### ENTRIES PROVIDED:
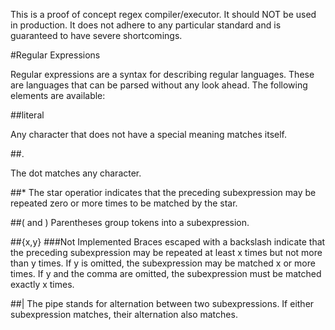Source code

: This is a proof of concept regex compiler/executor. It should NOT be used in
production. It does not adhere to any particular standard and is guaranteed to
have severe shortcomings.

#Regular Expressions

Regular expressions are a syntax for describing regular languages. These are
languages that can be parsed without any look ahead. The following elements are
available:

##literal

Any character that does not have a special meaning matches itself.

##.

The dot matches any character.

##*
The star operatior indicates that the preceding subexpression may be repeated
zero or more times to be matched by the star.

##( and )
Parentheses group tokens into a subexpression.

##\{x,y\}
###Not Implemented
Braces escaped with a backslash indicate that the preceding subexpression may
be repeated at least x times but not more than y times. If y is omitted, the
subexpression may be matched x or more times. If y and the comma are omitted,
the subexpression must be matched exactly x times.

##|
The pipe stands for alternation between two subexpressions. If either
subexpression matches, their alternation also matches.
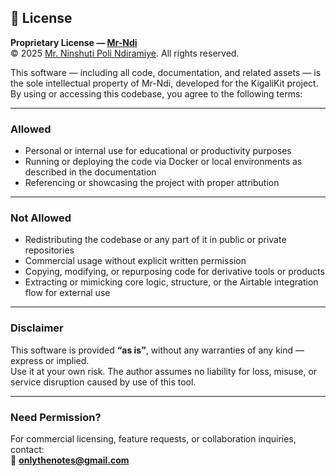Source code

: ## 📄 License

**Proprietary License — [Mr-Ndi](https://github.com/Mr-Ndi)**  
© 2025 [Mr. Ninshuti Poli Ndiramiye](https://mr-ndi.github.io/me/). All rights reserved.

This software — including all code, documentation, and related assets — is the sole intellectual property of Mr-Ndi, developed for the KigaliKit project. By using or accessing this codebase, you agree to the following terms:

---

### Allowed

- Personal or internal use for educational or productivity purposes
- Running or deploying the code via Docker or local environments as described in the documentation
- Referencing or showcasing the project with proper attribution

---

### Not Allowed

- Redistributing the codebase or any part of it in public or private repositories
- Commercial usage without explicit written permission
- Copying, modifying, or repurposing code for derivative tools or products
- Extracting or mimicking core logic, structure, or the Airtable integration flow for external use

---

### Disclaimer

This software is provided **“as is”**, without any warranties of any kind — express or implied.  
Use it at your own risk. The author assumes no liability for loss, misuse, or service disruption caused by use of this tool.

---

### Need Permission?

For commercial licensing, feature requests, or collaboration inquiries, contact:  
📧 **onlythenotes@gmail.com**
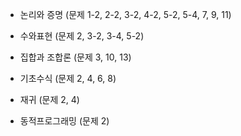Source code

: * 논리와 증명 (문제 1-2, 2-2, 3-2, 4-2, 5-2, 5-4, 7, 9, 11)

- 수와표현 (문제 2, 3-2, 3-4, 5-2)

* 집합과 조합론 (문제 3, 10, 13)

* 기초수식 (문제 2, 4, 6, 8)

* 재귀 (문제 2, 4)

* 동적프로그래밍 (문제 2)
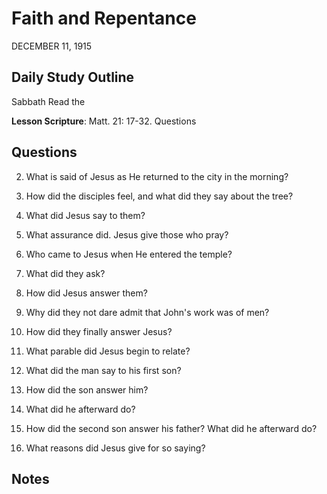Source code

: # Faith and Repentance
DECEMBER 11, 1915

## Daily Study Outline

Sabbath Read the

**Lesson Scripture**: Matt. 21: 17-32. Questions

## Questions

2. What is said of Jesus as He returned to the city in the morning? 

5. How did the disciples feel, and what did they say about the tree? 

6. What did Jesus say to them? 

7. What assurance did. Jesus give those who pray? 

8. Who came to Jesus when He entered the temple? 

23. What did they ask?

9. How did Jesus answer them? 

12. Why did they not dare admit that John's work was of men? 

13. How did they finally answer Jesus? 

14. What parable did Jesus begin to relate? 

28. What did the man say to his first son?

15. How did the son answer him? 

29. What did he afterward do?

16. How did the second son answer his father? What did he afterward do? 

19. What reasons did Jesus give for so saying? 

## Notes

### TASK PROMPT:
From the listing above, copy every line where the string "answer" is found.

### REPLY:
9. How did Jesus answer them? 
13. How did they finally answer Jesus? 
15. How did the son answer him? 
16. How did the second son answer his father? What did he afterward do? 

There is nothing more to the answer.